Por motivos que ahora desconozco, no seguí leyendo la novela; tal vez la fui postergando por la obligación que tenía de cumplir otros deberes relacionados con los estudios. Es probable que incluso me olvidara de ella y que al cabo de los años la recordara y me preguntara qué habría sucedido después de aquellos primeros capítulos. Muchas veces he leído el comienzo de novelas hispanoamericanas, tratando de hallar la que yo había empezado a leer aquella tarde de invierno en la biblioteca del instituto, pero ninguna se ajustaba a los recuerdos que de ella conservaba. La novela tenía un poder de atracción muy grande, basado quizá en la dosis de misterio con que había sido descrito el ambiente en el que tendrían lugar los hechos. El autor, con su arte descriptivo, había logrado crear una atmósfera singular, propia de una historia de terror o de una película de cine negro. Yo he imaginado a un protagonista de un pasado oscuro, al que le abruman los sucesos ocurridos en otro tiempo; posiblemente lo que intenta es reconciliarse con ese pasado, en el cual cometió errores de los que está arrepentido. Sería un personaje atormentado, al que persigue la sombra de una culpa, por lo que aquel ambiente nocturno de lluvia y de frío del comienzo se correspondía muy bien con su estado ánimo, con el tormento interior que sufre.
No sé si algún día me atreveré a escribir una historia con los elementos que encontré en aquella novela o si preferiré que permanezca para siempre gravitando en mi memoria.
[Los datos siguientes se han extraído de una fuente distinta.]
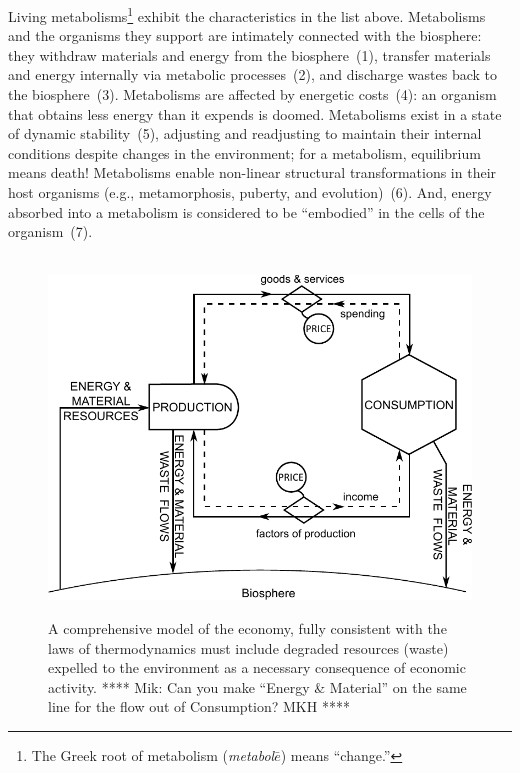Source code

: Living metabolisms\footnote{The 
	Greek root of metabolism 
	(\emph{metabol$\bar{e}$}) means ``change.''}
exhibit the characteristics in the list above.
Metabolisms and the organisms they support
are intimately connected with the biosphere:
they withdraw materials and energy from the biosphere~(1), 
transfer materials and energy internally via metabolic processes~(2), 
and discharge wastes back to the biosphere~(3).
Metabolisms are affected by energetic costs~(4): 
an organism that obtains less energy than it expends is doomed.
Metabolisms exist in a state of dynamic stability~(5),
adjusting and readjusting to maintain their internal conditions
despite changes in the environment; 
for a metabolism, equilibrium means death!
Metabolisms enable non-linear structural transformations
in their host organisms (e.g., metamorphosis, puberty, and evolution)~(6).
And, energy absorbed into a metabolism is considered to be ``embodied''
in the cells of the organism~(7).

\begin{figure}[!ht]
\centering\
\includegraphics[width=\linewidth]{Part_0/Chapter_Introduction/images/PERKS.pdf}
\caption[A comprehensive biophysical model of the economy]{A comprehensive model 
of the economy, fully consistent with the laws of thermodynamics 
must include degraded resources (waste) expelled 
to the environment as a necessary consequence of economic activity.
**** Mik: Can you make ``Energy \& Material'' on the same line 
for the flow out of Consumption? MKH ****}
\label{fig:metabolic_economy}
\end{figure}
Es posible, ahora que me lo planteo, que opte por esto último, ya que de ese modo se mantendrá el misterio que latía en las primeras páginas, pues si decidiera escribir la historia ese misterio seguramente desaparecería, sustituido por los hechos de los que se compondría la trama, aun cuando el final fuera incierto.
Pienso que lo que mueve al escritor es precisamente el hechizo que se desprende de aquello que no ha sido desvelado y que por tanto pertenece al mundo de la imaginación, al terreno de lo ficticio. La realidad no atrae tanto, a no ser que tenga que ver con sucesos pasados, porque lo que se recuerda es siempre impreciso y fragmentario, como si perteneciera también a una historia ficticia.